**Collected data**
------------------------------------

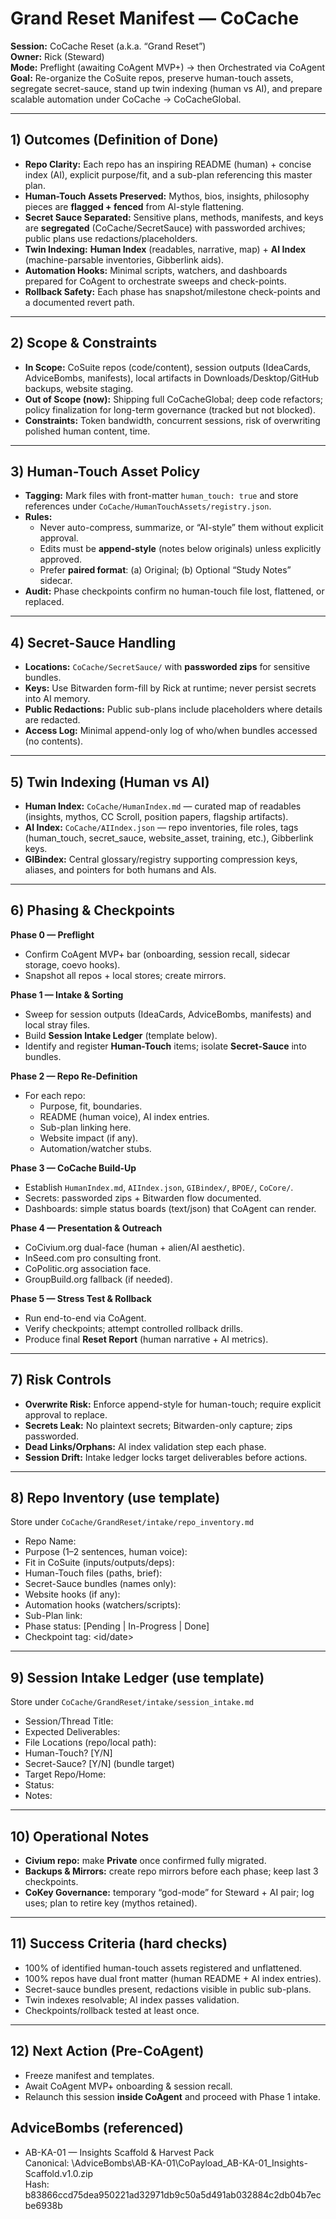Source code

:# Grand Reset Manifest — CoCache

**Session:** CoCache Reset (a.k.a. “Grand Reset”)  
**Owner:** Rick (Steward)  
**Mode:** Preflight (awaiting CoAgent MVP+) → then Orchestrated via CoAgent  
**Goal:** Re-organize the CoSuite repos, preserve human-touch assets, segregate secret-sauce, stand up twin indexing (human vs AI), and prepare scalable automation under CoCache → CoCacheGlobal.

---

## 1) Outcomes (Definition of Done)
- **Repo Clarity:** Each repo has an inspiring README (human) + concise index (AI), explicit purpose/fit, and a sub-plan referencing this master plan.
- **Human-Touch Assets Preserved:** Mythos, bios, insights, philosophy pieces are **flagged + fenced** from AI-style flattening.
- **Secret Sauce Separated:** Sensitive plans, methods, manifests, and keys are **segregated** (CoCache/SecretSauce) with passworded archives; public plans use redactions/placeholders.
- **Twin Indexing:** **Human Index** (readables, narrative, map) + **AI Index** (machine-parsable inventories, Gibberlink aids).
- **Automation Hooks:** Minimal scripts, watchers, and dashboards prepared for CoAgent to orchestrate sweeps and check-points.
- **Rollback Safety:** Each phase has snapshot/milestone check-points and a documented revert path.

---

## 2) Scope & Constraints
- **In Scope:** CoSuite repos (code/content), session outputs (IdeaCards, AdviceBombs, manifests), local artifacts in Downloads/Desktop/GitHub backups, website staging.
- **Out of Scope (now):** Shipping full CoCacheGlobal; deep code refactors; policy finalization for long-term governance (tracked but not blocked).
- **Constraints:** Token bandwidth, concurrent sessions, risk of overwriting polished human content, time.

---

## 3) Human-Touch Asset Policy
- **Tagging:** Mark files with front-matter `human_touch: true` and store references under `CoCache/HumanTouchAssets/registry.json`.
- **Rules:**
  - Never auto-compress, summarize, or “AI-style” them without explicit approval.
  - Edits must be **append-style** (notes below originals) unless explicitly approved.
  - Prefer **paired format**: (a) Original; (b) Optional “Study Notes” sidecar.
- **Audit:** Phase checkpoints confirm no human-touch file lost, flattened, or replaced.

---

## 4) Secret-Sauce Handling
- **Locations:** `CoCache/SecretSauce/` with **passworded zips** for sensitive bundles.
- **Keys:** Use Bitwarden form-fill by Rick at runtime; never persist secrets into AI memory.
- **Public Redactions:** Public sub-plans include placeholders where details are redacted.
- **Access Log:** Minimal append-only log of who/when bundles accessed (no contents).

---

## 5) Twin Indexing (Human vs AI)
- **Human Index:** `CoCache/HumanIndex.md` — curated map of readables (insights, mythos, CC Scroll, position papers, flagship artifacts).
- **AI Index:** `CoCache/AIIndex.json` — repo inventories, file roles, tags (human_touch, secret_sauce, website_asset, training, etc.), Gibberlink keys.
- **GIBindex:** Central glossary/registry supporting compression keys, aliases, and pointers for both humans and AIs.

---

## 6) Phasing & Checkpoints
**Phase 0 — Preflight**
- Confirm CoAgent MVP+ bar (onboarding, session recall, sidecar storage, coevo hooks).
- Snapshot all repos + local stores; create mirrors.

**Phase 1 — Intake & Sorting**
- Sweep for session outputs (IdeaCards, AdviceBombs, manifests) and local stray files.
- Build **Session Intake Ledger** (template below).
- Identify and register **Human-Touch** items; isolate **Secret-Sauce** into bundles.

**Phase 2 — Repo Re-Definition**
- For each repo:
  - Purpose, fit, boundaries.
  - README (human voice), AI index entries.
  - Sub-plan linking here.
  - Website impact (if any).
  - Automation/watcher stubs.

**Phase 3 — CoCache Build-Up**
- Establish `HumanIndex.md`, `AIIndex.json`, `GIBindex/`, `BPOE/`, `CoCore/`.
- Secrets: passworded zips + Bitwarden flow documented.
- Dashboards: simple status boards (text/json) that CoAgent can render.

**Phase 4 — Presentation & Outreach**
- CoCivium.org dual-face (human + alien/AI aesthetic).
- InSeed.com pro consulting front.
- CoPolitic.org association face.
- GroupBuild.org fallback (if needed).

**Phase 5 — Stress Test & Rollback**
- Run end-to-end via CoAgent.
- Verify checkpoints; attempt controlled rollback drills.
- Produce final **Reset Report** (human narrative + AI metrics).

---

## 7) Risk Controls
- **Overwrite Risk:** Enforce append-style for human-touch; require explicit approval to replace.
- **Secrets Leak:** No plaintext secrets; Bitwarden-only capture; zips passworded.
- **Dead Links/Orphans:** AI index validation step each phase.
- **Session Drift:** Intake ledger locks target deliverables before actions.

---

## 8) Repo Inventory (use template)
Store under `CoCache/GrandReset/intake/repo_inventory.md`

- Repo Name:
- Purpose (1–2 sentences, human voice):
- Fit in CoSuite (inputs/outputs/deps):
- Human-Touch files (paths, brief):
- Secret-Sauce bundles (names only):
- Website hooks (if any):
- Automation hooks (watchers/scripts):
- Sub-Plan link:
- Phase status: [Pending | In-Progress | Done]
- Checkpoint tag: <id/date>

---

## 9) Session Intake Ledger (use template)
Store under `CoCache/GrandReset/intake/session_intake.md`

- Session/Thread Title:
- Expected Deliverables:
- File Locations (repo/local path):
- Human-Touch? [Y/N]
- Secret-Sauce? [Y/N] (bundle target)
- Target Repo/Home:
- Status:
- Notes:

---

## 10) Operational Notes
- **Civium repo:** make **Private** once confirmed fully migrated.
- **Backups & Mirrors:** create repo mirrors before each phase; keep last 3 checkpoints.
- **CoKey Governance:** temporary “god-mode” for Steward + AI pair; log uses; plan to retire key (mythos retained).

---

## 11) Success Criteria (hard checks)
- 100% of identified human-touch assets registered and unflattened.
- 100% repos have dual front matter (human README + AI index entries).
- Secret-sauce bundles present, redactions visible in public sub-plans.
- Twin indexes resolvable; AI index passes validation.
- Checkpoints/rollback tested at least once.

---

## 12) Next Action (Pre-CoAgent)
- Freeze manifest and templates.
- Await CoAgent MVP+ onboarding & session recall.
- Relaunch this session **inside CoAgent** and proceed with Phase 1 intake.
## AdviceBombs (referenced)
- AB-KA-01 — Insights Scaffold & Harvest Pack  
  Canonical: \AdviceBombs\AB-KA-01\CoPayload_AB-KA-01_Insights-Scaffold.v1.0.zip  
  Hash: b83866ccd75dea950221ad32971db9c50a5d491ab032884c2db04b7ecbe6938b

------------------------------------

**TASK TO COMPLETE**
Set down exactly the lines of the data above, beginning with the line that has "- **Session Drift:**" and ending with the line that has "- Human-Touch files", and no others.

**RESULT OF THE EXERCISE**
- **Session Drift:** Intake ledger locks target deliverables before actions.

---

## 8) Repo Inventory (use template)
Store under `CoCache/GrandReset/intake/repo_inventory.md`

- Repo Name:
- Purpose (1–2 sentences, human voice):
- Fit in CoSuite (inputs/outputs/deps):
- Human-Touch files (paths, brief):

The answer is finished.